PROBLEM TO WORK ON → What's wanted here is the full listing below, repeated exactly, with no images in it.

PROVIDED RECORDS →
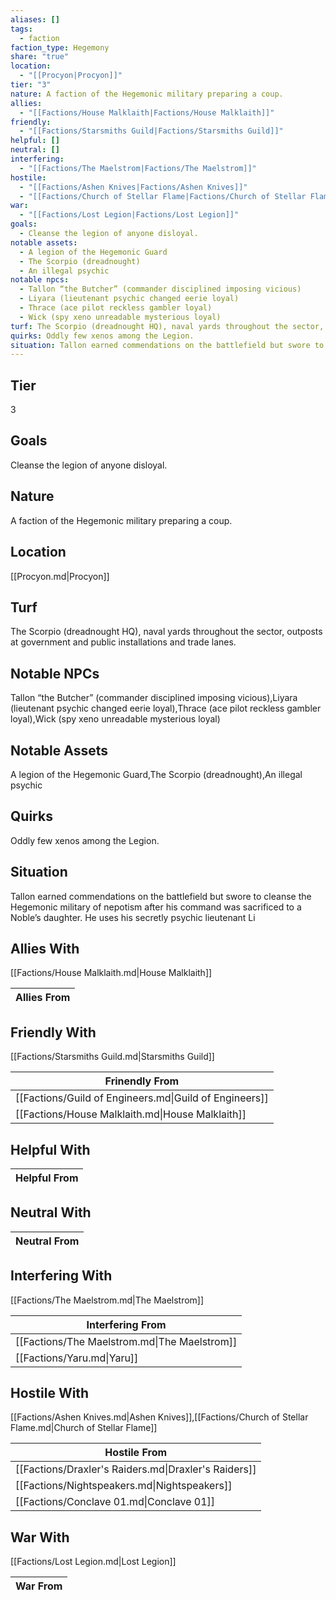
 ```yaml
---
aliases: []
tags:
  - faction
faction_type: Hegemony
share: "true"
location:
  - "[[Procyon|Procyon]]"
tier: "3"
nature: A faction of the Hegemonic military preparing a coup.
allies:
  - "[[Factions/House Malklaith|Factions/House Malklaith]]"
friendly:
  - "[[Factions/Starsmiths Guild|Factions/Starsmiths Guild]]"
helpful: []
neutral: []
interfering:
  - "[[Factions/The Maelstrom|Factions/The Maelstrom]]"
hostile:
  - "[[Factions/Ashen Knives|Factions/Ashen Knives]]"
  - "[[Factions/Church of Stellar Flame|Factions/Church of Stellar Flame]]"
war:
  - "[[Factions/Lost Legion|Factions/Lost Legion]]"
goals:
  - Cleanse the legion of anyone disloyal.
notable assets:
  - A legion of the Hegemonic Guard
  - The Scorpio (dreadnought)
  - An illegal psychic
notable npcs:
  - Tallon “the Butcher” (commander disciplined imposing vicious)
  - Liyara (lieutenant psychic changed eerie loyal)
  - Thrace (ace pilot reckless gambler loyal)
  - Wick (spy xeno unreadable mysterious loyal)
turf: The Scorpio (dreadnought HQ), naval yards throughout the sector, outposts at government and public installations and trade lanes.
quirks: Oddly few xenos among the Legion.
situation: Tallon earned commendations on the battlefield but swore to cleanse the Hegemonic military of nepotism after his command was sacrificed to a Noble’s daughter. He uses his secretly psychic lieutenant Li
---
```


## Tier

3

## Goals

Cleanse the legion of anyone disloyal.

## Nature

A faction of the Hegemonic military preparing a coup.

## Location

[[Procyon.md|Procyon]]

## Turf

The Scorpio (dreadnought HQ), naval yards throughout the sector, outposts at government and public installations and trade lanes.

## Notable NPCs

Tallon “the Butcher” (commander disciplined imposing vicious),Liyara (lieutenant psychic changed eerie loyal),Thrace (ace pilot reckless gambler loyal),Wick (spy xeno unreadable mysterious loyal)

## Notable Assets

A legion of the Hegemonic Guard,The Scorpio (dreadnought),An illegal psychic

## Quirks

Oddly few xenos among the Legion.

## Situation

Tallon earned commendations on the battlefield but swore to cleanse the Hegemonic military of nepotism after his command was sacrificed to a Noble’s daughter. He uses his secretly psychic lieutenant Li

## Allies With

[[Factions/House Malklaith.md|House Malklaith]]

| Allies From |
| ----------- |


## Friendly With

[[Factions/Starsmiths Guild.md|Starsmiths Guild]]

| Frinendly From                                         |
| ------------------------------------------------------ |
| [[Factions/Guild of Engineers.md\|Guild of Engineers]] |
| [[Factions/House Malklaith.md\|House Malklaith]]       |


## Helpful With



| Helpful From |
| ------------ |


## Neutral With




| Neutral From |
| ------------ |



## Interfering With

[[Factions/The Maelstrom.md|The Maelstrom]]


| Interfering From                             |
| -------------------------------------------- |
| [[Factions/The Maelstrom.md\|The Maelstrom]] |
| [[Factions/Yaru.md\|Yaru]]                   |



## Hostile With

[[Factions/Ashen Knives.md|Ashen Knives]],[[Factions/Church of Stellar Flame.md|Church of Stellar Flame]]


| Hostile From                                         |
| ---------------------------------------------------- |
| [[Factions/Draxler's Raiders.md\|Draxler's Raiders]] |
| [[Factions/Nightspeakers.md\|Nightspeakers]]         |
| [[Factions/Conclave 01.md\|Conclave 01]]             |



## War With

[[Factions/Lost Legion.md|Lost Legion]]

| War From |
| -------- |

RESPONSE FOR THIS EXERCISE →
 ```yaml
---
aliases: []
tags:
  - faction
faction_type: Hegemony
share: "true"
location:
  - "[[Procyon|Procyon]]"
tier: "3"
nature: A faction of the Hegemonic military preparing a coup.
allies:
  - "[[Factions/House Malklaith|Factions/House Malklaith]]"
friendly:
  - "[[Factions/Starsmiths Guild|Factions/Starsmiths Guild]]"
helpful: []
neutral: []
interfering:
  - "[[Factions/The Maelstrom|Factions/The Maelstrom]]"
hostile:
  - "[[Factions/Ashen Knives|Factions/Ashen Knives]]"
  - "[[Factions/Church of Stellar Flame|Factions/Church of Stellar Flame]]"
war:
  - "[[Factions/Lost Legion|Factions/Lost Legion]]"
goals:
  - Cleanse the legion of anyone disloyal.
notable assets:
  - A legion of the Hegemonic Guard
  - The Scorpio (dreadnought)
  - An illegal psychic
notable npcs:
  - Tallon “the Butcher” (commander disciplined imposing vicious)
  - Liyara (lieutenant psychic changed eerie loyal)
  - Thrace (ace pilot reckless gambler loyal)
  - Wick (spy xeno unreadable mysterious loyal)
turf: The Scorpio (dreadnought HQ), naval yards throughout the sector, outposts at government and public installations and trade lanes.
quirks: Oddly few xenos among the Legion.
situation: Tallon earned commendations on the battlefield but swore to cleanse the Hegemonic military of nepotism after his command was sacrificed to a Noble’s daughter. He uses his secretly psychic lieutenant Li
---
```


## Tier

3

## Goals

Cleanse the legion of anyone disloyal.

## Nature

A faction of the Hegemonic military preparing a coup.

## Location

[[Procyon.md|Procyon]]

## Turf

The Scorpio (dreadnought HQ), naval yards throughout the sector, outposts at government and public installations and trade lanes.

## Notable NPCs

Tallon “the Butcher” (commander disciplined imposing vicious),Liyara (lieutenant psychic changed eerie loyal),Thrace (ace pilot reckless gambler loyal),Wick (spy xeno unreadable mysterious loyal)

## Notable Assets

A legion of the Hegemonic Guard,The Scorpio (dreadnought),An illegal psychic

## Quirks

Oddly few xenos among the Legion.

## Situation

Tallon earned commendations on the battlefield but swore to cleanse the Hegemonic military of nepotism after his command was sacrificed to a Noble’s daughter. He uses his secretly psychic lieutenant Li

## Allies With

[[Factions/House Malklaith.md|House Malklaith]]

| Allies From |
| ----------- |


## Friendly With

[[Factions/Starsmiths Guild.md|Starsmiths Guild]]

| Frinendly From                                         |
| ------------------------------------------------------ |
| [[Factions/Guild of Engineers.md\|Guild of Engineers]] |
| [[Factions/House Malklaith.md\|House Malklaith]]       |


## Helpful With



| Helpful From |
| ------------ |


## Neutral With




| Neutral From |
| ------------ |



## Interfering With

[[Factions/The Maelstrom.md|The Maelstrom]]


| Interfering From                             |
| -------------------------------------------- |
| [[Factions/The Maelstrom.md\|The Maelstrom]] |
| [[Factions/Yaru.md\|Yaru]]                   |



## Hostile With

[[Factions/Ashen Knives.md|Ashen Knives]],[[Factions/Church of Stellar Flame.md|Church of Stellar Flame]]


| Hostile From                                         |
| ---------------------------------------------------- |
| [[Factions/Draxler's Raiders.md\|Draxler's Raiders]] |
| [[Factions/Nightspeakers.md\|Nightspeakers]]         |
| [[Factions/Conclave 01.md\|Conclave 01]]             |



## War With

[[Factions/Lost Legion.md|Lost Legion]]

| War From |
| -------- |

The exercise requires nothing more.